Theatre reviews: I, Daniel Blake | Disfunction | Stick Man
Disfunction, Oran Mor, Glasgow ***
Stick Man, Lyceum Theatre, Edinburgh ***
BACK IN THE mid 19th century, it took a writer of genius – Charles Dickens – to begin to shift British public opinion towards the view that the human cost of industrial revolution was becoming unacceptable, and a fundamental front to humanity. In that sense, Ken Loach’s 2016 film I, Daniel Blake is a kind of Dickens novel for our times; a story that takes the UK’s shocking poverty crisis, exacerbated by a cruel and inadequate benefits system, and gives it a human face, in the shape of a middle-aged Geordie carpenter, Daniel Blake, who has just suffered a heart attack, and has been told by his doctor not to return to work until he is fully well.
Caught in the Kafka-esque toils of the benefits system, Daniel finds that he cannot heed his doctor’s advice without being “sanctioned” as a work-shy scrounger; and his only consolation lies in the friendship he strikes up, at the benefits office, with a young single Mum called Katie, who finds herself similarly destitute.

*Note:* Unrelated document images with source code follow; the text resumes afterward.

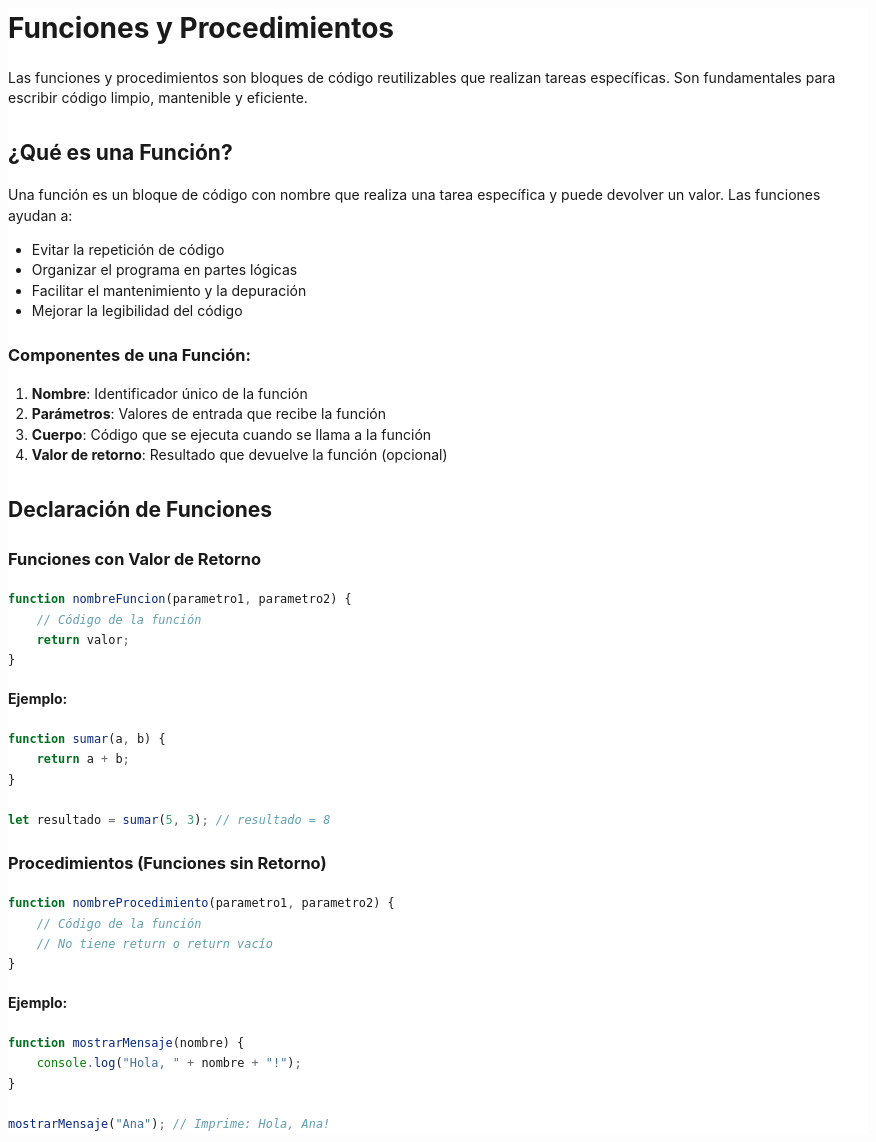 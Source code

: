 # Funciones y Procedimientos

Las funciones y procedimientos son bloques de código reutilizables que realizan tareas específicas. Son fundamentales para escribir código limpio, mantenible y eficiente.

## ¿Qué es una Función?

Una función es un bloque de código con nombre que realiza una tarea específica y puede devolver un valor. Las funciones ayudan a:
- Evitar la repetición de código
- Organizar el programa en partes lógicas
- Facilitar el mantenimiento y la depuración
- Mejorar la legibilidad del código

### Componentes de una Función:
1. **Nombre**: Identificador único de la función
2. **Parámetros**: Valores de entrada que recibe la función
3. **Cuerpo**: Código que se ejecuta cuando se llama a la función
4. **Valor de retorno**: Resultado que devuelve la función (opcional)

## Declaración de Funciones

### Funciones con Valor de Retorno
```javascript
function nombreFuncion(parametro1, parametro2) {
    // Código de la función
    return valor;
}
```

#### Ejemplo:
```javascript
function sumar(a, b) {
    return a + b;
}

let resultado = sumar(5, 3); // resultado = 8
```

### Procedimientos (Funciones sin Retorno)
```javascript
function nombreProcedimiento(parametro1, parametro2) {
    // Código de la función
    // No tiene return o return vacío
}
```

#### Ejemplo:
```javascript
function mostrarMensaje(nombre) {
    console.log("Hola, " + nombre + "!");
}

mostrarMensaje("Ana"); // Imprime: Hola, Ana!
```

In a sense, the fact that I, Daniel Blake exists at all, as a story, is a terrible indictment of the neo-Victorian levels of disbelief, indifference and even hostility with which many people in the UK now view those in poverty; and the fact that Northern Stage in Newcastle have felt impelled to transform it into a new touring stage version – updated for the current profound cost of living crisis – is another cause for shame.

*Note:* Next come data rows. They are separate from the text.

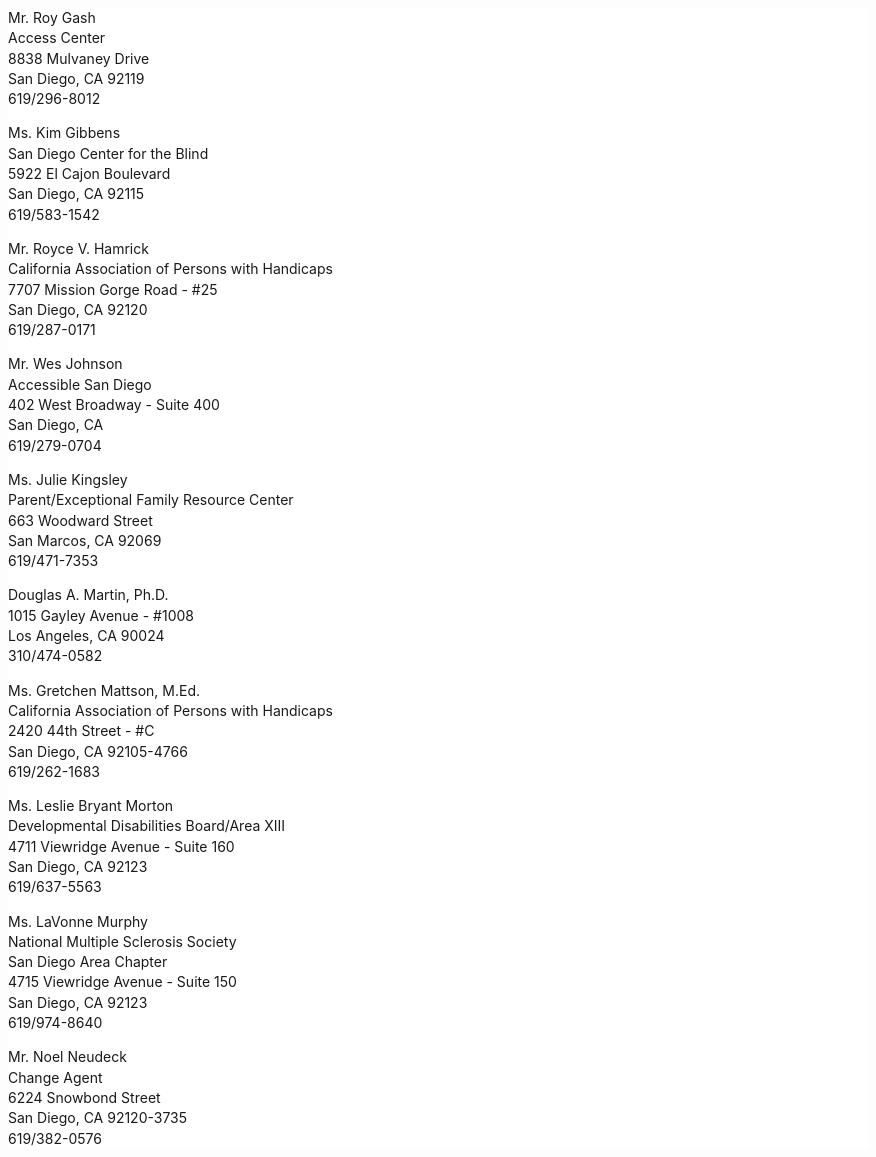 Mr. Roy Gash\
Access Center\
8838 Mulvaney Drive\
San Diego, CA 92119\
619/296-8012

Ms. Kim Gibbens\
San Diego Center for the Blind\
5922 El Cajon Boulevard\
San Diego, CA 92115\
619/583-1542

Mr. Royce V. Hamrick\
California Association of Persons with Handicaps\
7707 Mission Gorge Road - #25\
San Diego, CA 92120\
619/287-0171

Mr. Wes Johnson\
Accessible San Diego\
402 West Broadway - Suite 400\
San Diego, CA \
619/279-0704

Ms. Julie Kingsley\
Parent/Exceptional Family Resource Center\
663 Woodward Street\
San Marcos, CA 92069\
619/471-7353

Douglas A. Martin, Ph.D.\
1015 Gayley Avenue - #1008\
Los Angeles, CA 90024\
310/474-0582

Ms. Gretchen Mattson, M.Ed.\
California Association of Persons with Handicaps\
2420 44th Street - #C\
San Diego, CA 92105-4766\
619/262-1683

Ms. Leslie Bryant Morton\
Developmental Disabilities Board/Area XIII\
4711 Viewridge Avenue - Suite 160\
San Diego, CA 92123\
619/637-5563

Ms. LaVonne Murphy\
National Multiple Sclerosis Society\
San Diego Area Chapter\
4715 Viewridge Avenue - Suite 150\
San Diego, CA 92123\
619/974-8640

Mr. Noel Neudeck\
Change Agent\
6224 Snowbond Street\
San Diego, CA 92120-3735\
619/382-0576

For the show itself, though – now at the Traverse – no praise is high enough, as writer Dave Johns, director Mark Calvert, and a terrific cast led by David Nellist and Bryony Corrigan, take the story of Dan and Katie and transform it into a brisk, compelling and heartbreaking two hours of theatre. It would be good, of course, to be able to say that the friendship between the two characters helps them both to survive into better times. Poverty, though, both shortens lives, and drives once decent people into places they never dreamed they would go; and I, Daniel Blake offers an ending as truthful as the rest of the story, in its complexity, and its profound sorrow.
If our society has become increasingly dysfunctional, then the family at the centre of Kate Bowen’s new Play, Pie And Drama somehow find themselves on the brink of turning deep dysfunctionality into a nice little earner. Two ageing and bankrupt sisters, Melanie and Moira, are about to lose their family home; but Melanie has invented a truth-or-dare board game called Disfunction that Moira’s god-daughter Tanya has persuaded them to pitch to an international games corporation, via a Zoom link. Truth to tell, though, the round of Disfunction they demonstrate – emotionally savage and devastating as it is – makes so little sense as a game that the play itself suffers from the same problem; and that despite the stellar presence of Maureen Carr and Maureen Beattle as the sisters, doing their impressive best to extract maximum meaning from a memorably messy and baffling show.
Julia Donaldson’s famous children’s story Stick Man also makes very little sense, when you think about it; but thinking is the last thing audiences of any age should attempt, when it comes to Freckle Productions’s engaging touring stage version of the tale. Playing at the Lyceum this holiday week, the show is far too self-consciously cutesy and ironic for its own good; but it offers plenty of jolly moments of participation which the young audience adore, and finally offers the kind of happy ending that brings tears to the eyes – if only because, these days, it seems so improbable, and so rare.
I, Daniel Blake at the Traverse Theatre, Edinburgh, until 21 October. Disfunction at Oran Mor, Glasgow, until 21 October, and at the Traverse Theatre, Edinburgh, 24-28 October. Stick Man at the Lyceum, Edinburgh, until 22 October.